ESPE2022 Poster Category 2 Fat, Metabolism and Obesity (36 abstracts)
1Sultan Qaboos University Hospital, Muscat, Oman; 2Wasit University, Wasit, Iraq; 3Oman Medical Specialties Board, Muscat, Oman
Background: Hyponatremia is an electrolyte disorder, that may lead to severe complications such as rhabdomyolysis, seizures, coma, and death. Clinicians do take hyponatremia seriously. However sometimes clinicians should be careful in interpreting the low laboratory sodium level as it does not necessarily reflect the actual natremic status especially when the patient is euvolemic and having normal serum osmolality, for which pseudohyponatremia should be considered. Pseudohyponatremia therefore is expected in cases of hyperlipidaemia, hyperglycaemia, and hyperproteinaemia.

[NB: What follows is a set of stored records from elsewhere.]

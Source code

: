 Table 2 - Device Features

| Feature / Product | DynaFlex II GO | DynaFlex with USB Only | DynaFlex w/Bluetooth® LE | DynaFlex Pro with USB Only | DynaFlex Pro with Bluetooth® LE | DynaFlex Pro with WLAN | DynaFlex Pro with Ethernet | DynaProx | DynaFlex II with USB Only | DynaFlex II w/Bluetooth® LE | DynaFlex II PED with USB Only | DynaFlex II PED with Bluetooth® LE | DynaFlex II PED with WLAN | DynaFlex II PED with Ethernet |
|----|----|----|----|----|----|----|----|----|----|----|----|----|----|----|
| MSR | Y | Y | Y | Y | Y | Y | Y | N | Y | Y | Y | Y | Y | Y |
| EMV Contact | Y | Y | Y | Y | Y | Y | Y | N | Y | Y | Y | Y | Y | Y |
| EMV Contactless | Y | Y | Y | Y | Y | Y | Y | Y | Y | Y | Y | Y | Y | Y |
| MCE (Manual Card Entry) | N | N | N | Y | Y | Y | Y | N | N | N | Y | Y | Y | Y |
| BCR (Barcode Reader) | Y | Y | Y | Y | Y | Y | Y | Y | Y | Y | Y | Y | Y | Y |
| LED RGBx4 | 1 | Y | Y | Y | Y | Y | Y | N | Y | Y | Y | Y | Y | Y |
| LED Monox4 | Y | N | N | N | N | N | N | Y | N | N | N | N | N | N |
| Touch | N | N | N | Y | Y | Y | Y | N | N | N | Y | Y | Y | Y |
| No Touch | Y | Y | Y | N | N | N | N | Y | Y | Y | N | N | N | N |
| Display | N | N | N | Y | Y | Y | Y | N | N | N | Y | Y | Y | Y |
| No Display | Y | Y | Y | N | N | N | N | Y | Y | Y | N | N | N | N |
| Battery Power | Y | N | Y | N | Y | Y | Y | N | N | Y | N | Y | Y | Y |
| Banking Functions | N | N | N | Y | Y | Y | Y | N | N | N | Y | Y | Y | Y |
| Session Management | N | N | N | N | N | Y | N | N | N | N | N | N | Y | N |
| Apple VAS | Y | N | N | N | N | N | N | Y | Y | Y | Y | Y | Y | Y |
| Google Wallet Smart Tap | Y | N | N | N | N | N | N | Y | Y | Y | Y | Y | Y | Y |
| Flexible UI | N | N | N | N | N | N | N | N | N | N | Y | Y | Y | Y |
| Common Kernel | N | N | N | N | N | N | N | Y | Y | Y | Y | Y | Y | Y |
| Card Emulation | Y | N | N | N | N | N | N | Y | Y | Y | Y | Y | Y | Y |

Case: We are reporting a 4-year-old girl presented with 1-day history of severe, central, non-radiating abdominal pain associated with frequent vomiting, diagnosed with acute pancreatitis secondary to hypertriglyceridemia, found to have low sodium level (120 mmol/L) with normal potassium level of 4.6 mmol/L. Other investigations are tabulated. The severe hypertriglyceridemia was taken seriously. Conservative management with insulin infusion thought to be superior to plasmapheresis as it is less invasive. Therefore our patient was started on intravenous 10% dextrose mixed with 0.9% sodium chloride solution running at 1.5 times the maintenance fluid rate adjusted for her weight. Insulin infusion was started as 0.1u/Kg/hr, but as her glucose dropped causing mild hypoglycaemia, for which the insulin infusion reduced to 0.05u/kg/hr. No direct treatment intended for the hyponatremia, and it was opted out to treat the hypertriglyceridemia with close monitoring of hyponatremia as pseudohyponatremia was strongly suspected in this case. Within 24 hours of commencing her on insulin infusion, her triglycerides started drifting down leading to massive improvement and subsequently normalization of the sodium level.

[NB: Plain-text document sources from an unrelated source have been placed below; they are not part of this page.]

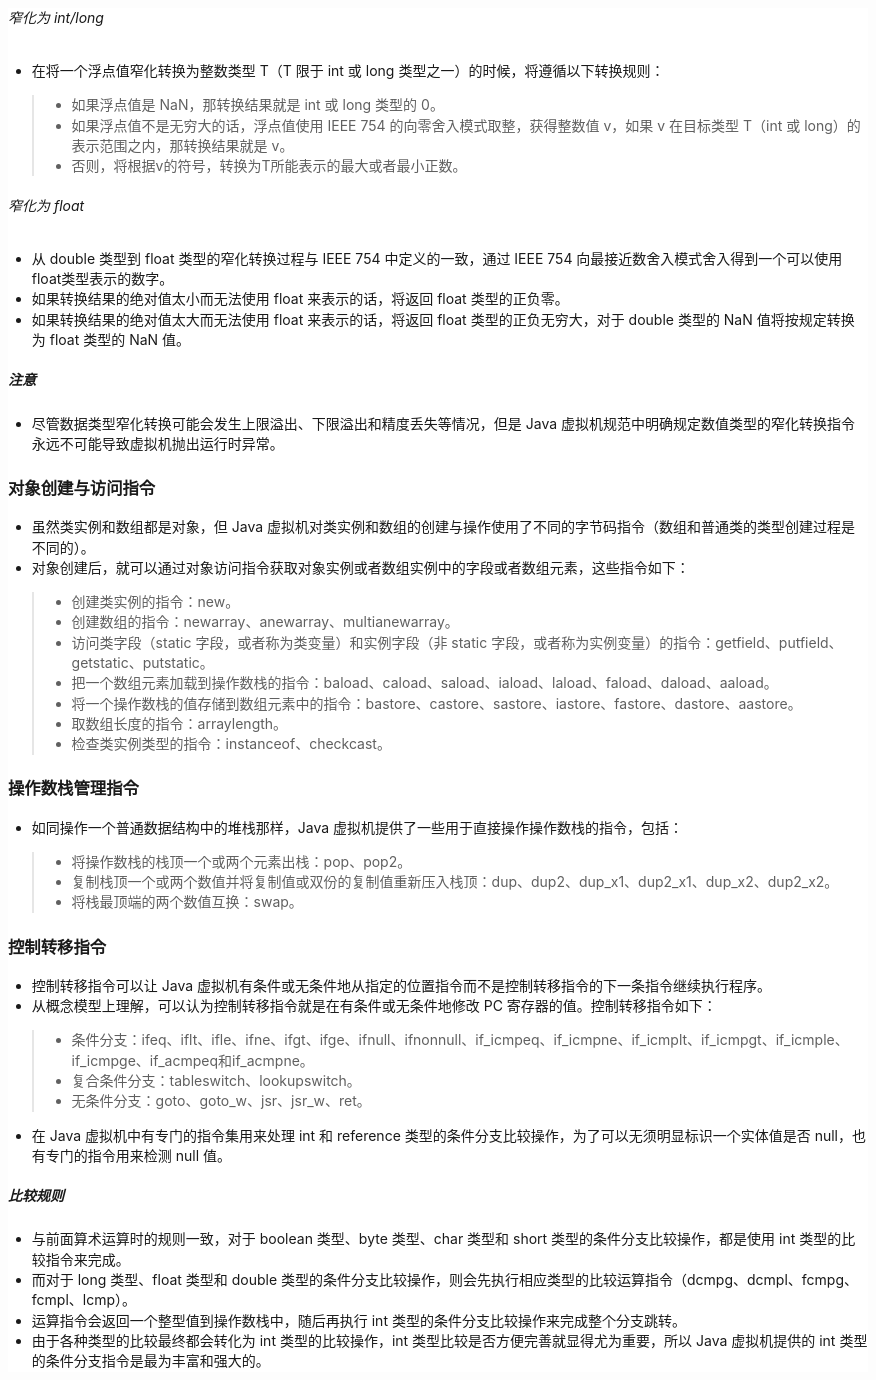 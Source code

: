 ###### 窄化为 int/long

- 在将一个浮点值窄化转换为整数类型 T（T 限于 int 或 long 类型之一）的时候，将遵循以下转换规则：
>- 如果浮点值是 NaN，那转换结果就是 int 或 long 类型的 0。
>- 如果浮点值不是无穷大的话，浮点值使用 IEEE 754 的向零舍入模式取整，获得整数值 v，如果 v 在目标类型 T（int 或 long）的表示范围之内，那转换结果就是 v。
>- 否则，将根据v的符号，转换为T所能表示的最大或者最小正数。

###### 窄化为 float

- 从 double 类型到 float 类型的窄化转换过程与 IEEE 754 中定义的一致，通过 IEEE 754 向最接近数舍入模式舍入得到一个可以使用float类型表示的数字。
- 如果转换结果的绝对值太小而无法使用 float 来表示的话，将返回 float 类型的正负零。
- 如果转换结果的绝对值太大而无法使用 float 来表示的话，将返回 float 类型的正负无穷大，对于 double 类型的 NaN 值将按规定转换为 float 类型的 NaN 值。

##### 注意

- 尽管数据类型窄化转换可能会发生上限溢出、下限溢出和精度丢失等情况，但是 Java 虚拟机规范中明确规定数值类型的窄化转换指令永远不可能导致虚拟机抛出运行时异常。

### 对象创建与访问指令

- 虽然类实例和数组都是对象，但 Java 虚拟机对类实例和数组的创建与操作使用了不同的字节码指令（数组和普通类的类型创建过程是不同的）。
- 对象创建后，就可以通过对象访问指令获取对象实例或者数组实例中的字段或者数组元素，这些指令如下：
>- 创建类实例的指令：new。
>- 创建数组的指令：newarray、anewarray、multianewarray。
>- 访问类字段（static 字段，或者称为类变量）和实例字段（非 static 字段，或者称为实例变量）的指令：getfield、putfield、getstatic、putstatic。
>- 把一个数组元素加载到操作数栈的指令：baload、caload、saload、iaload、laload、faload、daload、aaload。
>- 将一个操作数栈的值存储到数组元素中的指令：bastore、castore、sastore、iastore、fastore、dastore、aastore。
>- 取数组长度的指令：arraylength。
>- 检查类实例类型的指令：instanceof、checkcast。

### 操作数栈管理指令

- 如同操作一个普通数据结构中的堆栈那样，Java 虚拟机提供了一些用于直接操作操作数栈的指令，包括：

>- 将操作数栈的栈顶一个或两个元素出栈：pop、pop2。
>- 复制栈顶一个或两个数值并将复制值或双份的复制值重新压入栈顶：dup、dup2、dup_x1、dup2_x1、dup_x2、dup2_x2。
>- 将栈最顶端的两个数值互换：swap。

### 控制转移指令

- 控制转移指令可以让 Java 虚拟机有条件或无条件地从指定的位置指令而不是控制转移指令的下一条指令继续执行程序。
- 从概念模型上理解，可以认为控制转移指令就是在有条件或无条件地修改 PC 寄存器的值。控制转移指令如下：
>- 条件分支：ifeq、iflt、ifle、ifne、ifgt、ifge、ifnull、ifnonnull、if_icmpeq、if_icmpne、if_icmplt、if_icmpgt、if_icmple、if_icmpge、if_acmpeq和if_acmpne。
>- 复合条件分支：tableswitch、lookupswitch。
>- 无条件分支：goto、goto_w、jsr、jsr_w、ret。

- 在 Java 虚拟机中有专门的指令集用来处理 int 和 reference 类型的条件分支比较操作，为了可以无须明显标识一个实体值是否 null，也有专门的指令用来检测 null 值。

##### 比较规则

- 与前面算术运算时的规则一致，对于 boolean 类型、byte 类型、char 类型和 short 类型的条件分支比较操作，都是使用 int 类型的比较指令来完成。
- 而对于 long 类型、float 类型和 double 类型的条件分支比较操作，则会先执行相应类型的比较运算指令（dcmpg、dcmpl、fcmpg、fcmpl、lcmp）。
- 运算指令会返回一个整型值到操作数栈中，随后再执行 int 类型的条件分支比较操作来完成整个分支跳转。
- 由于各种类型的比较最终都会转化为 int 类型的比较操作，int 类型比较是否方便完善就显得尤为重要，所以 Java 虚拟机提供的 int 类型的条件分支指令是最为丰富和强大的。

At presentation | 12 hrs later | 24 hrs later | 36 hrs later | 48 hrs later | |
Amylase (28-100 U/L) | 617 | 417 | 297 | ||
Lipase (13-60 U/L) | 1739 | 1275 | |||
Triglycerides (0.0-2.3 mmol/L) | 80 | 68 | 43.9 | 19 | 4.7 |
Sodium | 120 | 130 | 135 | ||
Haemoglobin g/dL | 20 | 14 |
Discussion: Normally, most electrolytes including sodium ion are dissociated in the water component of a plasma. When the plasma water volume significantly deviates from 93% due to high concentration of proteins or lipids in plasma, pseudohyponatremia occur. Improvement in triglycerides level means improvement in lipemic effect on blood, leading to normalisation of the sodium level. Not just that, but we have also observed an improvement of the haemoglobin level. The awareness of this condition saved the patient from receiving unnecessary fluid boluses or hypertonic sodium chloride solution.
Conclusion: Pseudohyponatremia can occur in patients with hypertriglyceridemia. Therefore, lowering the elevated triglycerides results in improvement of sodium levels.